Dataset entries

↓↓↓

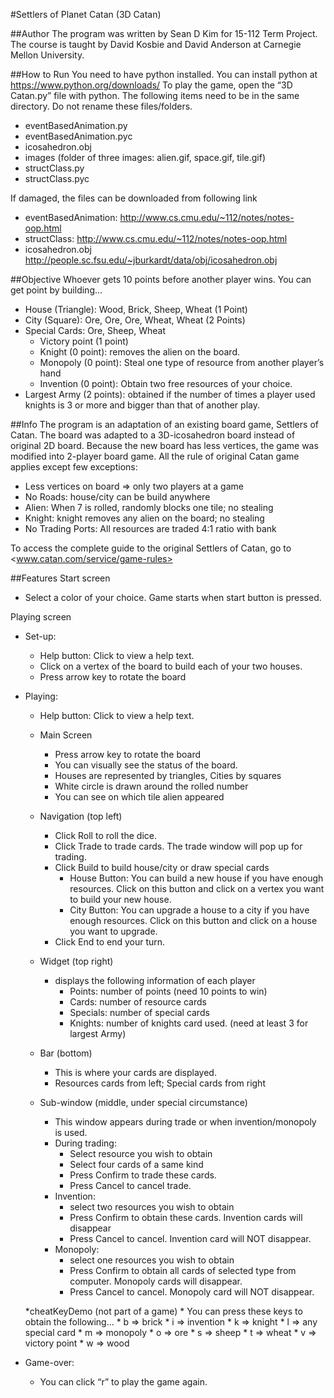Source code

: #Settlers of Planet Catan (3D Catan)

##Author
The program was written by Sean D Kim for 15-112 Term Project. The course is taught by David Kosbie and David Anderson at Carnegie Mellon University. 

##How to Run
You need to have python installed. You can install python at <https://www.python.org/downloads/>
To play the game, open the “3D Catan.py” file with python. The following items need to be in the same directory. Do not rename these files/folders. 
* eventBasedAnimation.py
* eventBasedAnimation.pyc
* icosahedron.obj
* images (folder of three images: alien.gif, space.gif, tile.gif)
* structClass.py
* structClass.pyc

If damaged, the files can be downloaded from following link 
* eventBasedAnimation: <http://www.cs.cmu.edu/~112/notes/notes-oop.html>
* structClass: <http://www.cs.cmu.edu/~112/notes/notes-oop.html>
* icosahedron.obj <http://people.sc.fsu.edu/~jburkardt/data/obj/icosahedron.obj>

##Objective
Whoever gets 10 points before another player wins. You can get point by building…

* House (Triangle): Wood, Brick, Sheep, Wheat (1 Point)
* City (Square): Ore, Ore, Ore, Wheat, Wheat (2 Points)
* Special Cards: Ore, Sheep, Wheat 
	* Victory point (1 point)
	* Knight (0 point): removes the alien on the board. 
	* Monopoly (0 point): Steal one type of resource from another player’s hand
	* Invention (0 point): Obtain two free resources of your choice. 
* Largest Army (2 points): obtained if the number of times a player used knights is 3 or more and bigger than that of another play. 


##Info
The program is an adaptation of an existing board game, Settlers of Catan. The board was adapted to a 3D-icosahedron board instead of original 2D board. Because the new board has less vertices, the game was modified into 2-player board game. All the rule of original Catan game applies except few exceptions:

* Less vertices on board => only two players at a game
* No Roads: house/city can be build anywhere
* Alien: When 7 is rolled, randomly blocks one tile; no stealing
* Knight: knight removes any alien on the board; no stealing
* No Trading Ports: All resources are traded 4:1 ratio with bank

To access the complete guide to the original Settlers of Catan,
go to <www.catan.com/service/game-rules>


##Features 
Start screen
* Select a color of your choice. Game starts when start button is pressed. 

Playing screen
* Set-up:
	* Help button: Click to view a help text. 
	* Click on a vertex of the board to build each of your two houses. 
	* Press arrow key to rotate the board
* Playing: 
	* Help button: Click to view a help text. 
	* Main Screen
		* Press arrow key to rotate the board
		* You can visually see the status of the board. 
		* Houses are represented by triangles, Cities by squares
		* White circle is drawn around the rolled number
		* You can see on which tile alien appeared
	* Navigation (top left)
		* Click Roll to roll the dice. 
		* Click Trade to trade cards. The trade window will pop up for trading. 
		* Click Build to build house/city or draw special cards
			* House Button: You can build a new house if you have enough 				resources. Click on this button and click on a vertex you want to 				build your new house. 
			* City Button: You can upgrade a house to a city if you have enough 				resources. Click on this button and click on a house you want to 				upgrade. 
		* Click End to end your turn. 

	* Widget (top right)
		* displays the following information of each player
			* Points: number of points (need 10 points to win)
			* Cards: number of resource cards
			* Specials: number of special cards
			* Knights: number of knights card used. (need at least 3 for largest Army)

	* Bar (bottom)
		* This is where your cards are displayed. 
		* Resources cards from left; Special cards from right

	* Sub-window (middle, under special circumstance)
		* This window appears during trade or when invention/monopoly is used. 
		* During trading:
			* Select resource you wish to obtain
			* Select four cards of a same kind
			* Press Confirm to trade these cards. 
			* Press Cancel to cancel trade. 
		- Invention:
			* select two resources you wish to obtain
			* Press Confirm to obtain these cards. Invention cards will disappear
			* Press Cancel to cancel. Invention card will NOT disappear. 
		* Monopoly:
			* select one resources you wish to obtain
			* Press Confirm to obtain all cards of selected type from computer. 				Monopoly cards will disappear. 
			* Press Cancel to cancel. Monopoly card will NOT disappear. 
	
	*cheatKeyDemo (not part of a game)
		* You can press these keys to obtain the following…
			* b => brick
			* i => invention
			* k => knight
			* l => any special card
			* m => monopoly
			* o => ore
			* s => sheep
			* t => wheat
			* v => victory point
			* w => wood
			

* Game-over: 
	* You can click “r” to play the game again. 



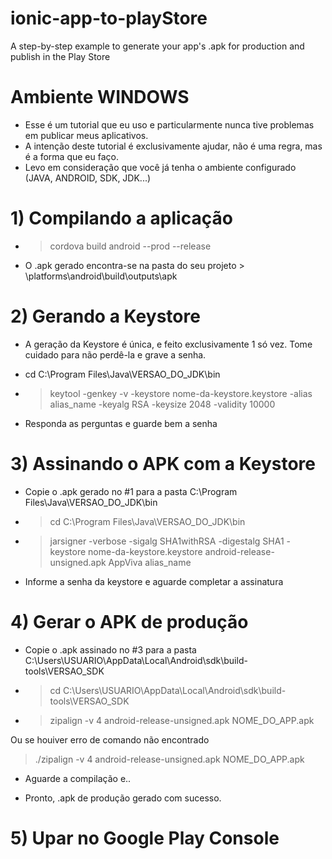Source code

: # ionic-app-to-playStore
A step-by-step example to generate your app's .apk for production and publish in the Play Store

# Ambiente WINDOWS

* Esse é um tutorial que eu uso e particularmente nunca tive problemas em publicar meus aplicativos.
* A intenção deste tutorial é exclusivamente ajudar, não é uma regra, mas é a forma que eu faço.
* Levo em consideração que você já tenha o ambiente configurado (JAVA, ANDROID, SDK, JDK...)

# 1) Compilando a aplicação 

* > cordova build android --prod --release

* O .apk gerado encontra-se na pasta do seu projeto > \platforms\android\build\outputs\apk

# 2) Gerando a Keystore 

* A geração da Keystore é única, e feito exclusivamente 1 só vez. Tome cuidado para não perdê-la e grave a senha.

* cd C:\Program Files\Java\VERSAO_DO_JDK\bin
* > keytool -genkey -v -keystore nome-da-keystore.keystore -alias alias_name -keyalg RSA -keysize 2048 -validity 10000

* Responda as perguntas e guarde bem a senha

# 3) Assinando o APK com a Keystore

* Copie o .apk gerado no #1 para a pasta C:\Program Files\Java\VERSAO_DO_JDK\bin

* > cd C:\Program Files\Java\VERSAO_DO_JDK\bin 

* > jarsigner -verbose -sigalg SHA1withRSA -digestalg SHA1 -keystore nome-da-keystore.keystore android-release-unsigned.apk AppViva alias_name

* Informe a senha da keystore e aguarde completar a assinatura

# 4) Gerar o APK de produção

* Copie o .apk assinado no #3 para a pasta C:\Users\USUARIO\AppData\Local\Android\sdk\build-tools\VERSAO_SDK

* > cd C:\Users\USUARIO\AppData\Local\Android\sdk\build-tools\VERSAO_SDK

* > zipalign -v 4 android-release-unsigned.apk NOME_DO_APP.apk

Ou se houiver erro de comando não encontrado

> ./zipalign -v 4 android-release-unsigned.apk NOME_DO_APP.apk

* Aguarde a compilação e..

* Pronto, .apk de produção gerado com sucesso.

# 5) Upar no Google Play Console
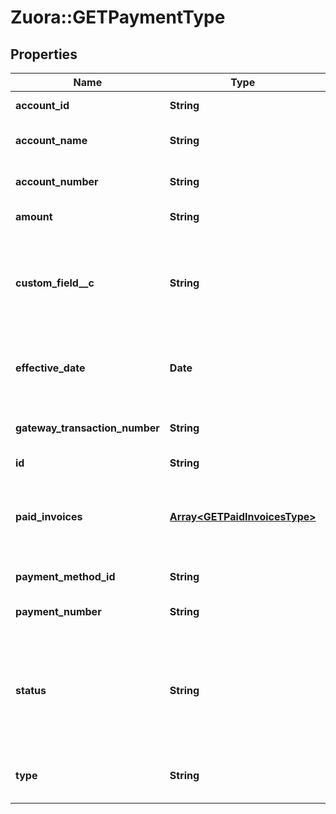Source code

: # Zuora::GETPaymentType

## Properties
Name | Type | Description | Notes
------------ | ------------- | ------------- | -------------
**account_id** | **String** | Customer account ID.  | [optional] 
**account_name** | **String** | Customer account name.  | [optional] 
**account_number** | **String** | Customer account number.  | [optional] 
**amount** | **String** | Payment amount.  | [optional] 
**custom_field__c** | **String** | Any custom fields defined for this object. The custom field name is case-sensitive.  | [optional] 
**effective_date** | **Date** | Effective payment date as _yyyy-mm-dd_.  | [optional] 
**gateway_transaction_number** | **String** | Transaction ID from payment gateway.  | [optional] 
**id** | **String** | PaymentID.  | [optional] 
**paid_invoices** | [**Array&lt;GETPaidInvoicesType&gt;**](GETPaidInvoicesType.md) | Information about one or more invoices to which this payment was applied:  | [optional] 
**payment_method_id** | **String** | Payment method.  | [optional] 
**payment_number** | **String** | Unique payment number.  | [optional] 
**status** | **String** | Possible values are: &#x60;Draft&#x60;, &#x60;Processing&#x60;, &#x60;Processed&#x60;, &#x60;Error&#x60;, &#x60;Voided&#x60;, &#x60;Canceled&#x60;, &#x60;Posted.  | [optional] 
**type** | **String** | Possible values are: &#x60;External&#x60;, &#x60;Electronic&#x60;.  | [optional] 


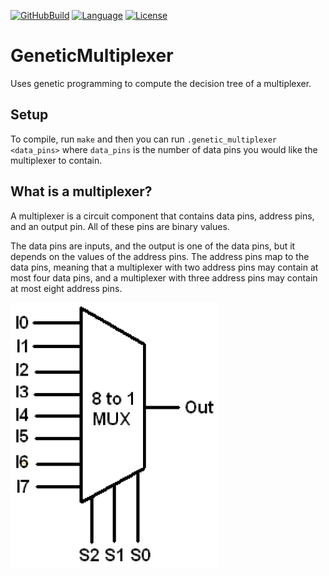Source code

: [![GitHubBuild](https://github.com/bkthomps/GeneticMultiplexer/workflows/build/badge.svg)](https://github.com/bkthomps/GeneticMultiplexer)
[![Language](https://img.shields.io/badge/language-C++17-orange.svg)](https://en.wikipedia.org/wiki/C%2B%2B17)
[![License](https://img.shields.io/badge/license-MIT-blue.svg)](https://github.com/bkthomps/GeneticMultiplexer/blob/master/LICENSE)

# GeneticMultiplexer

Uses genetic programming to compute the decision tree of a multiplexer.

## Setup

To compile, run `make` and then you can run `.genetic_multiplexer <data_pins>` where `data_pins` is
the number of data pins you would like the multiplexer to contain.

## What is a multiplexer?

A multiplexer is a circuit component that contains data pins, address pins, and an output pin. All
of these pins are binary values.

The data pins are inputs, and the output is one of the data pins, but it depends on the values of
the address pins. The address pins map to the data pins, meaning that a multiplexer with two
address pins may contain at most four data pins, and a multiplexer with three address pins may
contain at most eight address pins.

![Eight Multiplexer](/images/8_mux.png?raw=true "Eight Multiplexer")
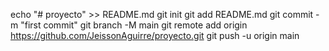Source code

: echo "# proyecto" >> README.md
git init
git add README.md
git commit -m "first commit"
git branch -M main
git remote add origin https://github.com/JeissonAguirre/proyecto.git
git push -u origin main
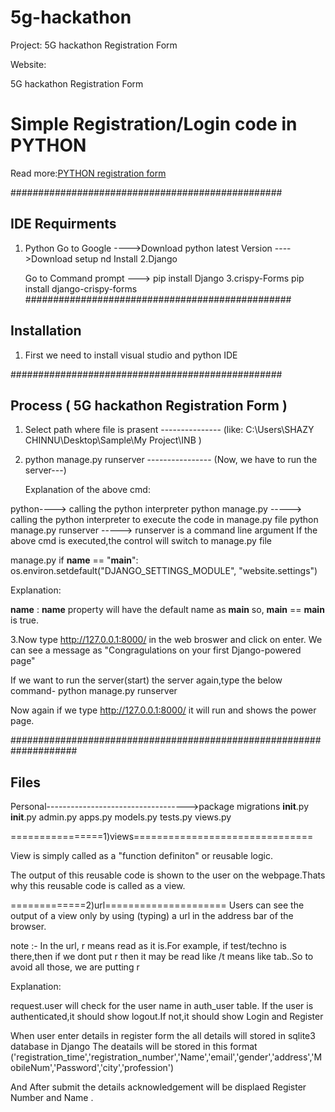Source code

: # 5g-hackathon


Project:
5G hackathon Registration Form

Website:

5G hackathon Registration Form

# Simple Registration/Login code in PYTHON

Read more:[PYTHON registration form](http://127.0.0.1:8000/internetbanking/application/) 

#################################################

## IDE Requirments

1. Python 
	Go to Google ---->Download python latest Version ---->Download setup nd Install
2.Django

	Go to Command prompt --->  pip install Django
3.crispy-Forms 
	pip install django-crispy-forms
################################################

## Installation
1. First we need to install visual studio and python IDE

#################################################

## Process ( 5G hackathon Registration Form )


1. Select path where file is prasent    ---------------   (like:    C:\Users\SHAZY CHINNU\Desktop\Sample\My Project\INB )

2. python manage.py runserver      ----------------  (Now, we have to run the server---)

	Explanation of the above cmd:

python----> calling the python interpreter
python manage.py -----> calling the python interpreter to execute the code in manage.py file
python manage.py runserver -----> runserver is a command line argument
If the above cmd is executed,the control will switch to manage.py file 

manage.py
if __name__ == "__main__":
    os.environ.setdefault("DJANGO_SETTINGS_MODULE", "website.settings")

Explanation:

__name__ :
__name__ property will have the default name as __main__
so, 
__main__ == __main__  is true.

3.Now type http://127.0.0.1:8000/ in the web broswer and click on enter.
We can see a message as "Congragulations on your first Django-powered page"

If we want to run the server(start) the server again,type the below command-
python manage.py runserver 

Now again if we type http://127.0.0.1:8000/ it will run and shows the power page.

####################################################################

## Files
Personal----------------------------------->package
		migrations
			__init__.py
		__init__.py
		admin.py
		apps.py
		models.py
		tests.py
		views.py



================1)views===============================

View is simply called as a "function definiton" or reusable logic.

The output of this reusable code is shown to the user on the webpage.Thats why this reusable code is called as a view.

=============2)url=====================
Users can see the output of a view only by using (typing) a url in the address bar of the browser.

note :- 
In the url, r means read as it is.For example, if test/techno is there,then if we dont put r then it may be read like /t means like tab..So to avoid all those, we are putting r


Explanation:

request.user will check for the user name in auth_user table.
If the user is authenticated,it should show logout.If not,it should show Login and Register

When user enter details in register form the all details will stored in sqlite3 database in Django
The deatails will be stored in this format
('registration_time','registration_number','Name','email','gender','address','MobileNum','Password','city','profession')

And After submit the details acknowledgement will be displaed Register Number and Name .
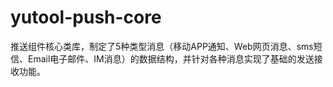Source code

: # yutool-push-core

推送组件核心类库，制定了5种类型消息（移动APP通知、Web网页消息、sms短信、Email电子邮件、IM消息）的数据结构，并针对各种消息实现了基础的发送接收功能。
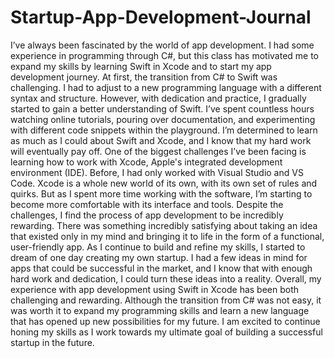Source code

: # Startup-App-Development-Journal

I’ve always been fascinated by the world of app development. I had some experience in programming through C#, but this class has motivated me to expand my skills by learning Swift in Xcode and to start my app development journey.  At first, the transition from C# to Swift was challenging. I had to adjust to a new programming language with a different syntax and structure. However, with dedication and practice, I gradually started to gain a better understanding of Swift.  I’ve spent countless hours watching online tutorials, pouring over documentation, and experimenting with different code snippets within the playground. I’m determined to learn as much as I could about Swift and Xcode, and I know that my hard work will eventually pay off. 
One of the biggest challenges I’ve been facing is learning how to work with Xcode, Apple's integrated development environment (IDE). Before, I had only worked with Visual Studio and VS Code. Xcode is a whole new world of its own, with its own set of rules and quirks. But as I spent more time working with the software, I’m starting to become more comfortable with its interface and tools.  Despite the challenges, I find the process of app development to be incredibly rewarding. There was something incredibly satisfying about taking an idea that existed only in my mind and bringing it to life in the form of a functional, user-friendly app. 
As I continue to build and refine my skills, I started to dream of one day creating my own startup. I had a few ideas in mind for apps that could be successful in the market, and I know that with enough hard work and dedication, I could turn these ideas into a reality.  Overall, my experience with app development using Swift in Xcode has been both challenging and rewarding. Although the transition from C# was not easy, it was worth it to expand my programming skills and learn a new language that has opened up new possibilities for my future. I am excited to continue honing my skills as I work towards my ultimate goal of building a successful startup in the future.
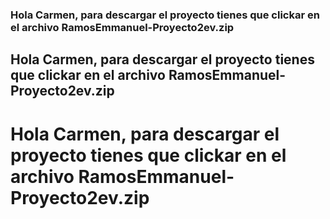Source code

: ### Hola Carmen, para descargar el proyecto tienes que clickar en el archivo RamosEmmanuel-Proyecto2ev.zip

## Hola Carmen, para descargar el proyecto tienes que clickar en el archivo RamosEmmanuel-Proyecto2ev.zip

# Hola Carmen, para descargar el proyecto tienes que clickar en el archivo RamosEmmanuel-Proyecto2ev.zip
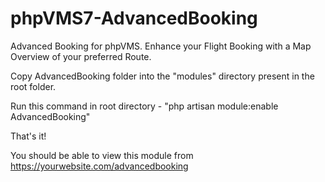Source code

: # phpVMS7-AdvancedBooking
Advanced Booking for phpVMS. Enhance your Flight Booking with a Map Overview of your preferred Route.

Copy AdvancedBooking folder into the "modules" directory present in the root folder.

Run this command in root directory -  "php artisan module:enable AdvancedBooking"

That's it!

You should be able to view this module from https://yourwebsite.com/advancedbooking
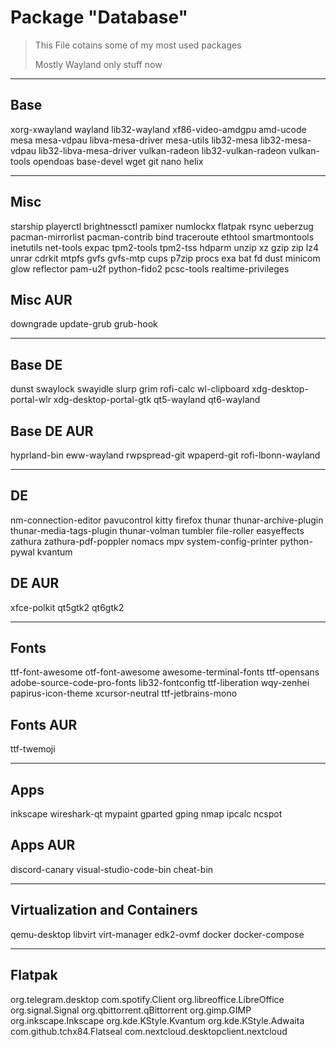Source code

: # Package "Database"

> This File cotains some of my most used packages
>
> Mostly Wayland only stuff now

---

## Base

xorg-xwayland
wayland
lib32-wayland
xf86-video-amdgpu
amd-ucode
mesa
mesa-vdpau
libva-mesa-driver
mesa-utils
lib32-mesa
lib32-mesa-vdpau
lib32-libva-mesa-driver
vulkan-radeon
lib32-vulkan-radeon
vulkan-tools
opendoas
base-devel
wget
git
nano
helix

---

## Misc

starship
playerctl
brightnessctl
pamixer
numlockx
flatpak
rsync
ueberzug
pacman-mirrorlist
pacman-contrib
bind
traceroute
ethtool
smartmontools
inetutils
net-tools
expac
tpm2-tools
tpm2-tss
hdparm
unzip
xz
gzip
zip
lz4
unrar
cdrkit
mtpfs
gvfs
gvfs-mtp
cups
p7zip
procs
exa
bat
fd
dust
minicom
glow
reflector
pam-u2f
python-fido2
pcsc-tools
realtime-privileges

## Misc AUR

downgrade
update-grub
grub-hook

---

## Base DE

dunst
swaylock
swayidle
slurp
grim
rofi-calc
wl-clipboard
xdg-desktop-portal-wlr
xdg-desktop-portal-gtk
qt5-wayland
qt6-wayland

## Base DE AUR

hyprland-bin
eww-wayland
rwpspread-git
wpaperd-git
rofi-lbonn-wayland

---

## DE

nm-connection-editor
pavucontrol
kitty
firefox
thunar
thunar-archive-plugin
thunar-media-tags-plugin
thunar-volman
tumbler
file-roller
easyeffects
zathura
zathura-pdf-poppler
nomacs
mpv
system-config-printer
python-pywal
kvantum

## DE AUR

xfce-polkit
qt5gtk2
qt6gtk2

---

## Fonts

ttf-font-awesome
otf-font-awesome
awesome-terminal-fonts
ttf-opensans
adobe-source-code-pro-fonts
lib32-fontconfig
ttf-liberation
wqy-zenhei
papirus-icon-theme
xcursor-neutral
ttf-jetbrains-mono

## Fonts AUR

ttf-twemoji

---

## Apps

inkscape
wireshark-qt
mypaint
gparted
gping
nmap
ipcalc
ncspot

## Apps AUR

discord-canary
visual-studio-code-bin
cheat-bin

---

## Virtualization and Containers

qemu-desktop
libvirt
virt-manager
edk2-ovmf
docker
docker-compose

---

## Flatpak

org.telegram.desktop
com.spotify.Client
org.libreoffice.LibreOffice
org.signal.Signal
org.qbittorrent.qBittorrent
org.gimp.GIMP
org.inkscape.Inkscape
org.kde.KStyle.Kvantum
org.kde.KStyle.Adwaita
com.github.tchx84.Flatseal
com.nextcloud.desktopclient.nextcloud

↑↑↑

_Your instructions_
Copy the records above from the first line through the line containing "##How to Run", both included, and leave out any pictures.

_Result_
Source code

: #Settlers of Planet Catan (3D Catan)

##Author
The program was written by Sean D Kim for 15-112 Term Project. The course is taught by David Kosbie and David Anderson at Carnegie Mellon University. 

##How to Run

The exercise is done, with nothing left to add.